O padre George Batista, na condição de novo dirigente, que foi designado após o padre Egídio pedir seu afastamento face à gravidade das denúncias, assumiu compromisso público com a transparência “e para que os mais necessitados não sejam prejudicados no atendimento e na presteza do serviço”, como registrou o blog do jornalista Suetoni Souto Maior. O sacerdote garantiu que mesmo com as dificuldades encontradas, a operacionalização do hospital Padre Zé não será interrompida e a memória da iniciativa caritativa do padre José Coutinho será resgatada. Em participações em programas radiofônicos de debates, inúmeros ouvintes disseram-se chocados com o registro do escândalo envolvendo um padre com histórico de atuação na Arquidiocese da Paraíba, exigindo que todos os fatos sejam elucidados e que suas conclusões sejam transmitidas à sociedade, ressarcindo-se, ao mesmo tempo, pelo menos parcialmente, a unidade hospitalar, de vultosos prejuízos acumulados. A instituição, como se sabe, tem funcionado graças a doações de pessoas do povo, contribuições de autoridades e recursos disponibilizados por parlamentares de diferentes partidos, mediante suas emendas. O custo de manutenção do hospital é elevado, pelo fato de que ele atende a pacientes não apenas de João Pessoa e da Grande João Pessoa, mas de vários outros municípios de diferentes regiões do interior da Paraíba.
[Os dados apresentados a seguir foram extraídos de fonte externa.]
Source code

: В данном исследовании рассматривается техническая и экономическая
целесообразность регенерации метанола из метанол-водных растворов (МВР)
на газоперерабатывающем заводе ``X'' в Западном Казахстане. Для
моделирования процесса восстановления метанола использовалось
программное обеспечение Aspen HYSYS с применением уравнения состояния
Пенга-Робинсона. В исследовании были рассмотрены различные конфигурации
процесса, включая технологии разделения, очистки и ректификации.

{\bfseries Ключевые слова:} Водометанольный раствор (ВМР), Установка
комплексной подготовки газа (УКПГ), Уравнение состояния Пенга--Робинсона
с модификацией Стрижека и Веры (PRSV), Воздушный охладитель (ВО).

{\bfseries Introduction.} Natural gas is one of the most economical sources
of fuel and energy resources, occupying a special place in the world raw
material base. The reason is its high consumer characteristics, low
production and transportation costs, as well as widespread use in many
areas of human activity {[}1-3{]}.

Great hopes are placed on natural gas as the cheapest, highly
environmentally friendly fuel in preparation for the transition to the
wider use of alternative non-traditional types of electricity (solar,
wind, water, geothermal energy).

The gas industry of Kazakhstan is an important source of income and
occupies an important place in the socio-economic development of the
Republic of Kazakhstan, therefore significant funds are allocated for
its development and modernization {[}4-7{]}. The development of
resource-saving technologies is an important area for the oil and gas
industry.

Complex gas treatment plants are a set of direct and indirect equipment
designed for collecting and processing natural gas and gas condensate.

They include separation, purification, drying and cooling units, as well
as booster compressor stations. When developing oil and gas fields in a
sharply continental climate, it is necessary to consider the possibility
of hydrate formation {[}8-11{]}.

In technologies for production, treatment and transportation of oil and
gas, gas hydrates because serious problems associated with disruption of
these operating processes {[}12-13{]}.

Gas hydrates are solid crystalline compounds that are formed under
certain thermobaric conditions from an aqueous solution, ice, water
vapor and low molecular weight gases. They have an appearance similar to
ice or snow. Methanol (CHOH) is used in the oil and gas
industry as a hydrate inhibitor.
O arcebispo Dom Manoel Delson tem tido uma postura qualificada como “irrepreensível” por parte dos que compõem a jurisdição da Arquidiocese da Paraíba, empenhando-se não apenas no cumprimento das suas funções e deveres eclesiásticos mas, em paralelo, agindo de forma articulada com os poderes públicos e com entidades representativas da sociedade civil para a deflagração de programas de atendimento comunitário, ora beneficiando segmentos específicos, ora contemplando a sociedade como um todo. A postura de seriedade de Dom Manoel Delson é reconhecida tanto por autoridades como por gente do povo, e o empenho manifestado pelo padre João Paulo nas celebrações dominicais foi no sentido de que haja um discernimento correto por parte da opinião pública, com vistas a preservar a tradição e o trabalho da Igreja Católica, diante da circunstância de que a Igreja está, mesmo, acima de vaidades e ambições terrenas. Enquanto isso, aguarda-se os próximos capítulos de uma novela que vem mexendo com os brios da comunidade católica paraibana e da sociedade em geral.